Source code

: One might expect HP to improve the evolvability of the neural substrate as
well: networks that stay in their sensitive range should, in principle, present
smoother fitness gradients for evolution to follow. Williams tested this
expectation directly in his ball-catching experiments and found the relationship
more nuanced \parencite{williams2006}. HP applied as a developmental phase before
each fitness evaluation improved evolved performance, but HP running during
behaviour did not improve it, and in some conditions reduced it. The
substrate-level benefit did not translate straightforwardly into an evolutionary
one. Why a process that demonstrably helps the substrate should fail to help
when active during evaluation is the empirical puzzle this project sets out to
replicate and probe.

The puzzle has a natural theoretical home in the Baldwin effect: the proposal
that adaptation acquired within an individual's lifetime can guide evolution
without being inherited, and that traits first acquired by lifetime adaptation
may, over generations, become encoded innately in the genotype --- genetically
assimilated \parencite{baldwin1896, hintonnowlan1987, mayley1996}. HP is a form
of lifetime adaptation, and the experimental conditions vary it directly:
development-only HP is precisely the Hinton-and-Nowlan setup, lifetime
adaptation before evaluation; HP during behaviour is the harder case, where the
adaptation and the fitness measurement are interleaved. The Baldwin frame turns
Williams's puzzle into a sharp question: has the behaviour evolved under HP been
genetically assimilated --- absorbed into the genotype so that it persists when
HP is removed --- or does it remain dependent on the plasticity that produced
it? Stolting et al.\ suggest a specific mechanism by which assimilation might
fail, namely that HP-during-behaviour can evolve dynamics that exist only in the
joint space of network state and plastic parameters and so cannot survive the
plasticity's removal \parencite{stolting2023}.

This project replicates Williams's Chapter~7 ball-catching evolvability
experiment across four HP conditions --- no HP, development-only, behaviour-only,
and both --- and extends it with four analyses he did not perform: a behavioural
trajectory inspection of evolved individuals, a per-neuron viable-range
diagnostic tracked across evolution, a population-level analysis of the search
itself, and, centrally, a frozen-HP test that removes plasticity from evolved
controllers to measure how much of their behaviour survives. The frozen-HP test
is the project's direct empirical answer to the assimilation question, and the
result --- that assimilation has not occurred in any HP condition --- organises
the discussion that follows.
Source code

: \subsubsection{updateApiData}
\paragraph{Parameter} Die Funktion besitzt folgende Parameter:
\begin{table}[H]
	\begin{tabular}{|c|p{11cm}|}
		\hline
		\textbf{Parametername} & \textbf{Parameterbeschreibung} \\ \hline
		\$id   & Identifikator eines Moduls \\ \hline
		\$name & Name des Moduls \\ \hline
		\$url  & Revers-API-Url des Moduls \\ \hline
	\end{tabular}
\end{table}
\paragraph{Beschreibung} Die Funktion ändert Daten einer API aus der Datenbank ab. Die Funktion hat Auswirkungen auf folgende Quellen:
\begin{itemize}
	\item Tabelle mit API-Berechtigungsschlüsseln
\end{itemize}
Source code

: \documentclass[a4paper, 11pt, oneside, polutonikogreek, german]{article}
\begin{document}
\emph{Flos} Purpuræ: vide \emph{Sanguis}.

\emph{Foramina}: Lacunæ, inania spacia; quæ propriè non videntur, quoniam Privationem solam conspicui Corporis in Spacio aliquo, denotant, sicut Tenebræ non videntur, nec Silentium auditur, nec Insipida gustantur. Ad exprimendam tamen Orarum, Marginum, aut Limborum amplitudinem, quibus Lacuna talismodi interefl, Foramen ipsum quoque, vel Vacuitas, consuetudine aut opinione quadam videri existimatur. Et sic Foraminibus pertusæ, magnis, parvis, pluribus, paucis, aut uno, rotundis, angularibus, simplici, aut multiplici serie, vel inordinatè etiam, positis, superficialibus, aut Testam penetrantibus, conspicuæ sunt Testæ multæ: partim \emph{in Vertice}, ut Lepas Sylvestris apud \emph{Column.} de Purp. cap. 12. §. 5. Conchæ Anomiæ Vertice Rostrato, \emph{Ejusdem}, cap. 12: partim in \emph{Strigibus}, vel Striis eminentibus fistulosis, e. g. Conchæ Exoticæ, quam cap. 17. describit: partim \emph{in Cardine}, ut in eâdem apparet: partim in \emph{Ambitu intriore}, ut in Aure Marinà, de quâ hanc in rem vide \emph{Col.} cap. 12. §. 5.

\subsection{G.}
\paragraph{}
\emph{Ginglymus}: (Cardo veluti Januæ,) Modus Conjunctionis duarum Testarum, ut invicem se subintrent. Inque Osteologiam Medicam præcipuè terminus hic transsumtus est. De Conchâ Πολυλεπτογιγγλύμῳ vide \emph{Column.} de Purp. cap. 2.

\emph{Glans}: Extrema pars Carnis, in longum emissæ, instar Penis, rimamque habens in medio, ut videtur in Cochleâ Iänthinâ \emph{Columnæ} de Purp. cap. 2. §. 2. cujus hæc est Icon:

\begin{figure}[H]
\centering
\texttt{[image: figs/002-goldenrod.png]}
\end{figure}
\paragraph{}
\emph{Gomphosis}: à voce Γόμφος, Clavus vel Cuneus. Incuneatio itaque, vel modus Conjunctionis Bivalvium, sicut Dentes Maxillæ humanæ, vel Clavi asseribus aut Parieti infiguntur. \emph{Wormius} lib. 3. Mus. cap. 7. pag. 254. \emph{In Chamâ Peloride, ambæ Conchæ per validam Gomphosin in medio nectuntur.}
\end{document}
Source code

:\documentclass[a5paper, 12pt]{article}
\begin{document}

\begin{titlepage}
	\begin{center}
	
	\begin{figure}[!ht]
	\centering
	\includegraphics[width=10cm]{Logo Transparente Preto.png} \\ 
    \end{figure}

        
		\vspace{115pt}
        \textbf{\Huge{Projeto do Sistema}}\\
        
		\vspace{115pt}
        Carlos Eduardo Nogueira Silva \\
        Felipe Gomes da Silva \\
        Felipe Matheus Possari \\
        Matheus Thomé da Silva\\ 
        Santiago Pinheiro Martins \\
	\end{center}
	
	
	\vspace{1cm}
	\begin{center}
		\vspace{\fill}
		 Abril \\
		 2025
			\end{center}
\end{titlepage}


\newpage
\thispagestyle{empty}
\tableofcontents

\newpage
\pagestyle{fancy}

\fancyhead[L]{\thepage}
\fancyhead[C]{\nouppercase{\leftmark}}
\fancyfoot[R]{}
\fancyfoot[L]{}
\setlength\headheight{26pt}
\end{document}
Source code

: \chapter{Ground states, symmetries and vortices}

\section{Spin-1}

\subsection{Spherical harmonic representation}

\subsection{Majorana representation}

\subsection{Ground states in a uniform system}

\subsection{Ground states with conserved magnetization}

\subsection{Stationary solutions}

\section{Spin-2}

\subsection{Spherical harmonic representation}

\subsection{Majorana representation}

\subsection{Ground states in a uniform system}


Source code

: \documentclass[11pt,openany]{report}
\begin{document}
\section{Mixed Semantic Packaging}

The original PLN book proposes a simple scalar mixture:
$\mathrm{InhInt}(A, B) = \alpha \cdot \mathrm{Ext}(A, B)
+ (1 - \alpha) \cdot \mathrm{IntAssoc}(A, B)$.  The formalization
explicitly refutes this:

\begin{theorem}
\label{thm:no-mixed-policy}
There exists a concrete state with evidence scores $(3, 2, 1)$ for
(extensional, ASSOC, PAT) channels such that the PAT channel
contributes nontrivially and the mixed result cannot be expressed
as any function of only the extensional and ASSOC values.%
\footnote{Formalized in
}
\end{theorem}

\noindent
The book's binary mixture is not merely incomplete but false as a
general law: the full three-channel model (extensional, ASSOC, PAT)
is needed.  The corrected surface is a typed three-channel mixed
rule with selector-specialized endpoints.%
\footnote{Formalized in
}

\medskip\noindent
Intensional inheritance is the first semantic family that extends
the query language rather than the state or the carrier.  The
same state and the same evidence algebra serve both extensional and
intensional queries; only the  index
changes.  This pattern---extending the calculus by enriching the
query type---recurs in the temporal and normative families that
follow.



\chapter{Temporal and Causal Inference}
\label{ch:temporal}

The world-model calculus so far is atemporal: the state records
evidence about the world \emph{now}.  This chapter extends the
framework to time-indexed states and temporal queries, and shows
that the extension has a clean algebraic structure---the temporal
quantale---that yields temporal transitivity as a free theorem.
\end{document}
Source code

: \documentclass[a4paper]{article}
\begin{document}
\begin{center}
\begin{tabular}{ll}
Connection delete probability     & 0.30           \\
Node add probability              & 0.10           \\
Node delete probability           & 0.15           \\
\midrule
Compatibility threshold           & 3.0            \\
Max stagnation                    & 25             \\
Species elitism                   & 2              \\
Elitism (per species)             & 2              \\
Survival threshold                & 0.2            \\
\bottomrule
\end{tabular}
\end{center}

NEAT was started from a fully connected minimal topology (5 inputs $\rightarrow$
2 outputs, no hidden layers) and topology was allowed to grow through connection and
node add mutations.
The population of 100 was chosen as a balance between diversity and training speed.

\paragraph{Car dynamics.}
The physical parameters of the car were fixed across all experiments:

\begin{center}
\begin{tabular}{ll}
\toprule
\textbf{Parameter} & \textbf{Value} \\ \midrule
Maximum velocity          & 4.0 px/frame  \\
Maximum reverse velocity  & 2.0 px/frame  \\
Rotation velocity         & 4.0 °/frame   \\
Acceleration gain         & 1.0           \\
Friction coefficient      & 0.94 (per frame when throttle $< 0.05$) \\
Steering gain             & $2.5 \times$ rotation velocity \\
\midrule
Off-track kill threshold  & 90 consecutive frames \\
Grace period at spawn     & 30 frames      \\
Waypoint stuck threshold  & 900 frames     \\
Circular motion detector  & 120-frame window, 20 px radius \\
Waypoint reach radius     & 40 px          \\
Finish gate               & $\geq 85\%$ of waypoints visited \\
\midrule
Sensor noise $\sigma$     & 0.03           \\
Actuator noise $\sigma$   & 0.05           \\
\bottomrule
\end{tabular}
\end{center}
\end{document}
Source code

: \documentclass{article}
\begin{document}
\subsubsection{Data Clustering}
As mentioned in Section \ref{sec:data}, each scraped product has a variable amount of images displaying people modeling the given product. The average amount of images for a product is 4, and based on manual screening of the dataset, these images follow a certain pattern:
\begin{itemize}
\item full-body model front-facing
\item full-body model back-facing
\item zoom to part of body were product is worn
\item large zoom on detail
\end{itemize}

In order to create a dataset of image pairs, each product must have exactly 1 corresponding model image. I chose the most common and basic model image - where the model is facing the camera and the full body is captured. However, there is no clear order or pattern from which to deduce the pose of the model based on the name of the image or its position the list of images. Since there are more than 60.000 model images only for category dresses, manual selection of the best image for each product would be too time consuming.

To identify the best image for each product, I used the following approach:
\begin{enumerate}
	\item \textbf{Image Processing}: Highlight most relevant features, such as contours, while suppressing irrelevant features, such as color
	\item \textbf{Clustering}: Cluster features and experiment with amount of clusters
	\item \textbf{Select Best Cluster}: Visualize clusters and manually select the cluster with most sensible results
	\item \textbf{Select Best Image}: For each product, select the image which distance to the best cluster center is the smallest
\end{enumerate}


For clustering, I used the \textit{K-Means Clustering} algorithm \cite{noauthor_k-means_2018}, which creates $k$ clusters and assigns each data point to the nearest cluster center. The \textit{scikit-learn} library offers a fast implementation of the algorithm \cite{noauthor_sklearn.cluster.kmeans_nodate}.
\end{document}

#####

● EXERCISE REQUIREMENTS
Up to and including the line with "development-only HP is", output every line of the records above exactly, starting from the first; output nothing else.

● WRITTEN ANSWER
Source code

: One might expect HP to improve the evolvability of the neural substrate as
well: networks that stay in their sensitive range should, in principle, present
smoother fitness gradients for evolution to follow. Williams tested this
expectation directly in his ball-catching experiments and found the relationship
more nuanced \parencite{williams2006}. HP applied as a developmental phase before
each fitness evaluation improved evolved performance, but HP running during
behaviour did not improve it, and in some conditions reduced it. The
substrate-level benefit did not translate straightforwardly into an evolutionary
one. Why a process that demonstrably helps the substrate should fail to help
when active during evaluation is the empirical puzzle this project sets out to
replicate and probe.

The puzzle has a natural theoretical home in the Baldwin effect: the proposal
that adaptation acquired within an individual's lifetime can guide evolution
without being inherited, and that traits first acquired by lifetime adaptation
may, over generations, become encoded innately in the genotype --- genetically
assimilated \parencite{baldwin1896, hintonnowlan1987, mayley1996}. HP is a form
of lifetime adaptation, and the experimental conditions vary it directly:
development-only HP is precisely the Hinton-and-Nowlan setup, lifetime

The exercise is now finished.